● WHAT THE TASK REQUIRES
Below are some records. Print exactly the lines between the one holding "in the textbox." and the one holding "this special memory.", inclusive, and nothing else.

===== DATASET RECORDS =====

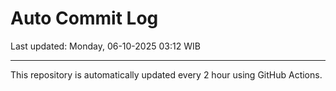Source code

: # Auto Commit Log

Last updated: Monday, 06-10-2025 03:12 WIB

---

This repository is automatically updated every 2 hour using GitHub Actions.
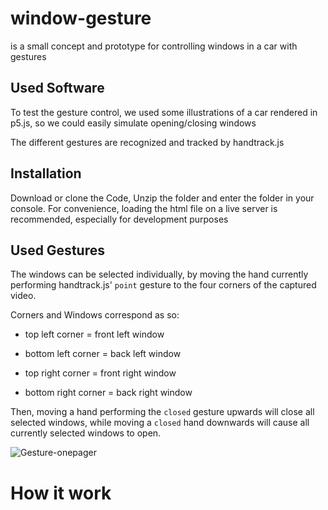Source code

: # window-gesture

is a small concept and prototype for controlling windows in a car with gestures

## Used Software

To test the gesture control, we used some illustrations of a car rendered in p5.js, 
so we could easily simulate opening/closing windows

The different gestures are recognized and tracked by handtrack.js

## Installation

Download or clone the Code, Unzip the folder and enter the folder in your console.
For convenience, loading the html file on a live server is recommended, especially for development purposes

## Used Gestures

The windows can be selected individually, by moving the 
hand currently performing handtrack.js' `point` gesture to the four corners of the captured video.


Corners and Windows correspond as so:

- top left corner = front left window

- bottom left corner = back left window

- top right corner = front right window

- bottom right corner = back right window



Then, moving a hand performing the `closed` gesture upwards will close all selected windows, 
while moving a `closed` hand downwards will cause all currently selected windows to open.


![Gesture-onepager](https://user-images.githubusercontent.com/57222054/122685831-2a8a1680-d20e-11eb-9b0d-a8adc4fd7dff.png)




# How it work


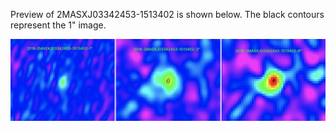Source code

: 
Preview of 2MASXJ03342453-1513402 is shown below. The black contours represent the 1" image. 

![2MASXJ03342453-1513402](2MASXJ03342453-1513402.png "2MASXJ03342453-1513402-2018")
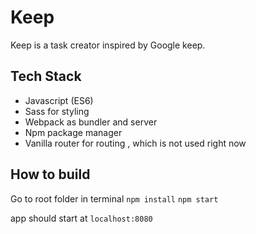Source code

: # Keep

Keep is a task creator inspired by Google keep.

## Tech Stack
* Javascript (ES6)
* Sass for styling
* Webpack as bundler and server
* Npm package manager
* Vanilla router for routing , which is not used right now


## How to build
  Go to root folder in terminal
  `npm install`
  `npm start`
  
  app should start at `localhost:8080`
  
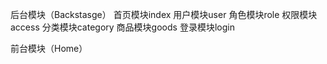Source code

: 后台模块（Backstasge）
首页模块index
用户模块user
角色模块role
权限模块access
分类模块category
商品模块goods
登录模块login

前台模块（Home）
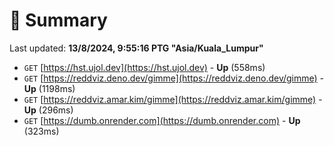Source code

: # 📖 Summary
Last updated: **13/8/2024, 9:55:16 PTG "Asia/Kuala_Lumpur"**

- `GET` [https://hst.ujol.dev](https://hst.ujol.dev) - **Up** (558ms)
- `GET` [https://reddviz.deno.dev/gimme](https://reddviz.deno.dev/gimme) - **Up** (1198ms)
- `GET` [https://reddviz.amar.kim/gimme](https://reddviz.amar.kim/gimme) - **Up** (296ms)
- `GET` [https://dumb.onrender.com](https://dumb.onrender.com) - **Up** (323ms)
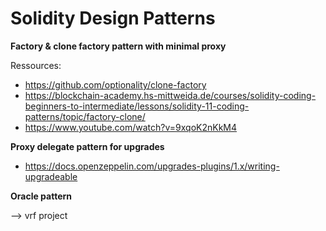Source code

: # Solidity Design Patterns 

__Factory & clone factory pattern with minimal proxy__

Ressources: 
- https://github.com/optionality/clone-factory
- https://blockchain-academy.hs-mittweida.de/courses/solidity-coding-beginners-to-intermediate/lessons/solidity-11-coding-patterns/topic/factory-clone/
- https://www.youtube.com/watch?v=9xqoK2nKkM4

__Proxy delegate pattern for upgrades__ 

- https://docs.openzeppelin.com/upgrades-plugins/1.x/writing-upgradeable

__Oracle pattern__

--> vrf project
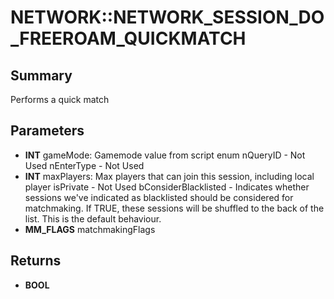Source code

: # NETWORK::NETWORK_SESSION_DO_FREEROAM_QUICKMATCH

## Summary
Performs a quick match

## Parameters
* **INT** gameMode: Gamemode value from script enum nQueryID	- Not Used nEnterType	- Not Used
* **INT** maxPlayers:
Max players that can join this session, including local player isPrivate	- Not Used bConsiderBlacklisted - Indicates whether sessions we've indicated as blacklisted should be considered for matchmaking.
If TRUE, these sessions will be shuffled to the back of the list.
This is the default behaviour.
* **MM_FLAGS** matchmakingFlags

## Returns
* **BOOL**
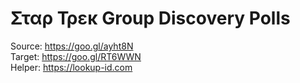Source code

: # Σταρ Τρεκ Group Discovery Polls

Source: https://goo.gl/ayht8N<br />
Target: https://goo.gl/RT6WWN<br />
Helper: https://lookup-id.com<br />
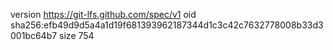 version https://git-lfs.github.com/spec/v1
oid sha256:efb49d9d5a4a1d19f681393962187344d1c3c42c7632778008b33d3001bc64b7
size 754
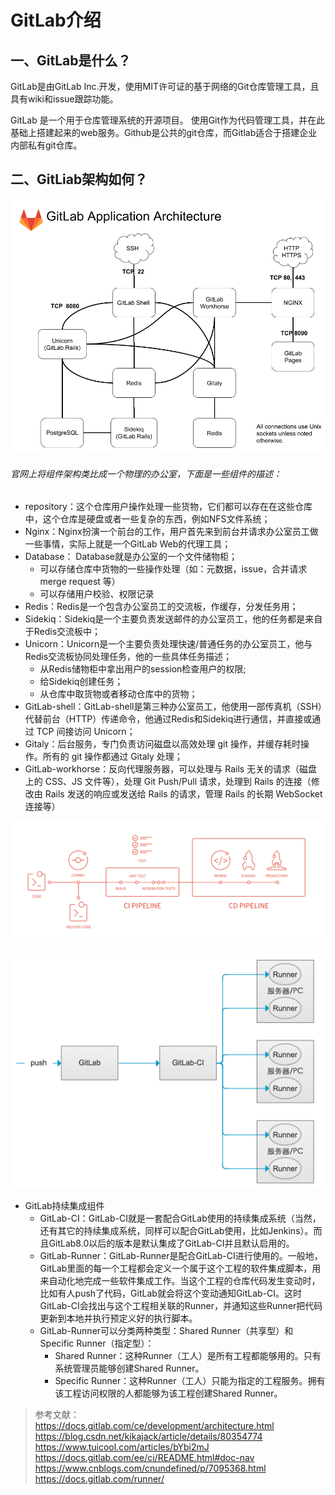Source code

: # GitLab介绍

## 一、GitLab是什么？
GitLab是由GitLab Inc.开发，使用MIT许可证的基于网络的Git仓库管理工具，且具有wiki和issue跟踪功能。

GitLab 是一个用于仓库管理系统的开源项目。 使用Git作为代码管理工具，并在此基础上搭建起来的web服务。Github是公共的git仓库，而Gitlab适合于搭建企业内部私有git仓库。

## 二、GitLiab架构如何？


![](images/git/gitlab/gitlab.png)

###### 官网上将组件架构类比成一个物理的办公室，下面是一些组件的描述：    
- repository：这个仓库用户操作处理一些货物，它们都可以存在在这些仓库中，这个仓库是硬盘或者一些复杂的东西，例如NFS文件系统；  
- Nginx：Nginx扮演一个前台的工作，用户首先来到前台并请求办公室员工做一些事情，实际上就是一个GitLab Web的代理工具；        
- Database： Database就是办公室的一个文件储物柜；    
	- 可以存储仓库中货物的一些操作处理（如：元数据，issue，合并请求 merge request 等）
	- 可以存储用户校验、权限记录
- Redis：Redis是一个包含办公室员工的交流板，作缓存，分发任务用；
- Sidekiq：Sidekiq是一个主要负责发送邮件的办公室员工，他的任务都是来自于Redis交流板中；
- Unicorn：Unicorn是一个主要负责处理快速/普通任务的办公室员工，他与Redis交流板协同处理任务，他的一些具体任务描述；
	- 从Redis储物柜中拿出用户的session检查用户的权限;
	- 给Sidekiq创建任务；
	- 从仓库中取货物或者移动仓库中的货物；
- GitLab-shell：GitLab-shell是第三种办公室员工，他使用一部传真机（SSH）代替前台（HTTP）传递命令，他通过Redis和Sidekiq进行通信，并直接或通过 TCP 间接访问 Unicorn；
- Gitaly：后台服务，专门负责访问磁盘以高效处理 git 操作，并缓存耗时操作。所有的 git 操作都通过 Gitaly 处理；
- GitLab-workhorse：反向代理服务器，可以处理与 Rails 无关的请求（磁盘上的 CSS、JS 文件等），处理 Git Push/Pull 请求，处理到 Rails 的连接（修改由 Rails 发送的响应或发送给 Rails 的请求，管理 Rails 的长期 WebSocket 连接等）

![](images/git/gitlab/gitlab-ci-0.png)    

![](images/git/gitlab/gitlab-ci.png)     
- GitLab持续集成组件    
	- GitLab-CI：GitLab-CI就是一套配合GitLab使用的持续集成系统（当然，还有其它的持续集成系统，同样可以配合GitLab使用，比如Jenkins）。而且GitLab8.0以后的版本是默认集成了GitLab-CI并且默认启用的。
	- GitLab-Runner：GitLab-Runner是配合GitLab-CI进行使用的。一般地，GitLab里面的每一个工程都会定义一个属于这个工程的软件集成脚本，用来自动化地完成一些软件集成工作。当这个工程的仓库代码发生变动时，比如有人push了代码，GitLab就会将这个变动通知GitLab-CI。这时GitLab-CI会找出与这个工程相关联的Runner，并通知这些Runner把代码更新到本地并执行预定义好的执行脚本。
	- GitLab-Runner可以分类两种类型：Shared Runner（共享型）和Specific Runner（指定型）：
		- Shared Runner：这种Runner（工人）是所有工程都能够用的。只有系统管理员能够创建Shared Runner。
		- Specific Runner：这种Runner（工人）只能为指定的工程服务。拥有该工程访问权限的人都能够为该工程创建Shared Runner。


> 参考文献：    
> https://docs.gitlab.com/ce/development/architecture.html     
> https://blog.csdn.net/kikajack/article/details/80354774    
> https://www.tuicool.com/articles/bYbi2mJ       
> https://docs.gitlab.com/ee/ci/README.html#doc-nav   
> https://www.cnblogs.com/cnundefined/p/7095368.html   
> https://docs.gitlab.com/runner/   
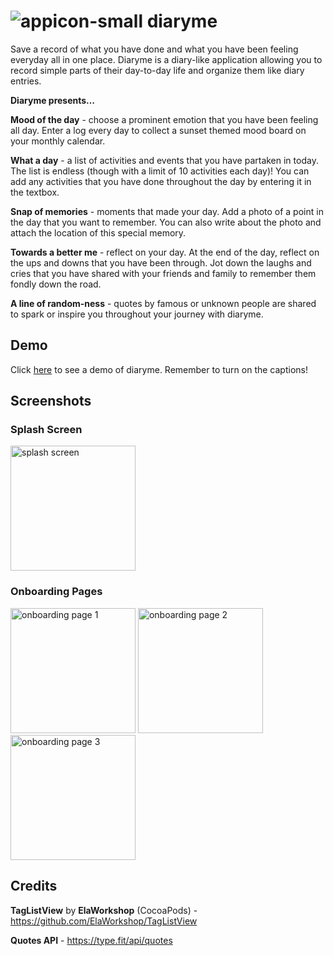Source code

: # ![appicon-small](https://user-images.githubusercontent.com/64238413/151474192-a1f4dd0e-2fdc-4b30-9675-34717686e860.svg) diaryme

Save a record of what you have done and what you have been feeling everyday all in one place. Diaryme is a diary-like application allowing you to record simple parts of their day-to-day life and organize them like diary entries. 

**Diaryme presents…**

**Mood of the day** - choose a prominent emotion that you have been feeling all day. Enter a log every day to collect a sunset themed mood board on your monthly calendar.

**What a day** -  a list of activities and events that you have partaken in today. The list is endless (though with a limit of 10 activities each day)! You can add any activities that you have done throughout the day by entering it in the textbox.

**Snap of memories** - moments that made your day. Add a photo of a point in the day that you want to remember. You can also write about the photo and attach the location of this special memory.

**Towards a better me** - reflect on your day. At the end of the day, reflect on the ups and downs that you have been through. Jot down the laughs and cries that you have shared with your friends and family to remember them fondly down the road.

**A line of random-ness** - quotes by famous or unknown people are shared to spark or inspire you throughout your journey with diaryme.



## Demo

Click [here](https://www.youtube.com/watch?v=p3Ytm3coKLE) to see a demo of diaryme. Remember to turn on the captions! 



## Screenshots

### Splash Screen

<img src="https://user-images.githubusercontent.com/64238413/151480182-6ec2ceb6-fe1b-42bb-b1df-2db0396646ed.png" alt="splash screen" width="200"/> 

### Onboarding Pages

<img src="https://user-images.githubusercontent.com/64238413/151478926-175363a9-727a-415b-96bb-0d6ba23d90bb.png" alt="onboarding page 1" width="200"/> <img src="https://user-images.githubusercontent.com/64238413/151478926-175363a9-727a-415b-96bb-0d6ba23d90bb.png" alt="onboarding page 2" width="200"/> <img src="https://user-images.githubusercontent.com/64238413/151478935-5a380c37-3565-4b2e-85e3-ffec84f64591.png" alt="onboarding page 3" width="200"/>

<!-- ![Onboarding Pg1](https://user-images.githubusercontent.com/64238413/151478926-175363a9-727a-415b-96bb-0d6ba23d90bb.png) 
![Onboarding Pg2](https://user-images.githubusercontent.com/64238413/151478931-b2b9ded3-4206-4232-83a6-89a73d4be879.png)
![Onboarding Pg3](https://user-images.githubusercontent.com/64238413/151478935-5a380c37-3565-4b2e-85e3-ffec84f64591.png) 

![Splash Screen](https://user-images.githubusercontent.com/64238413/151480182-6ec2ceb6-fe1b-42bb-b1df-2db0396646ed.png)


-->




## Credits

**TagListView** by **ElaWorkshop** (CocoaPods) - https://github.com/ElaWorkshop/TagListView 

**Quotes API** - https://type.fit/api/quotes
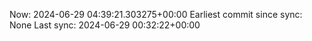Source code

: Now: 2024-06-29 04:39:21.303275+00:00 Earliest commit since sync: None Last sync: 2024-06-29 00:32:22+00:00
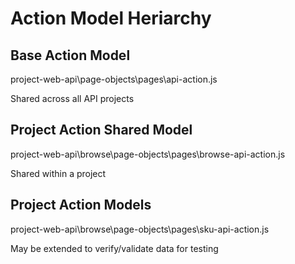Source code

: # Action Model Heriarchy

## Base Action Model

project-web-api\page-objects\pages\api-action.js

Shared across all API projects

## Project Action Shared Model

project-web-api\browse\page-objects\pages\browse-api-action.js

Shared within a project

## Project Action Models

project-web-api\browse\page-objects\pages\sku-api-action.js

May be extended to verify/validate data for testing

=====

● TASK OUTPUT
**What a day** -  a list of activities and events that you have partaken in today. The list is endless (though with a limit of 10 activities each day)! You can add any activities that you have done throughout the day by entering it in the textbox.

**Snap of memories** - moments that made your day. Add a photo of a point in the day that you want to remember. You can also write about the photo and attach the location of this special memory.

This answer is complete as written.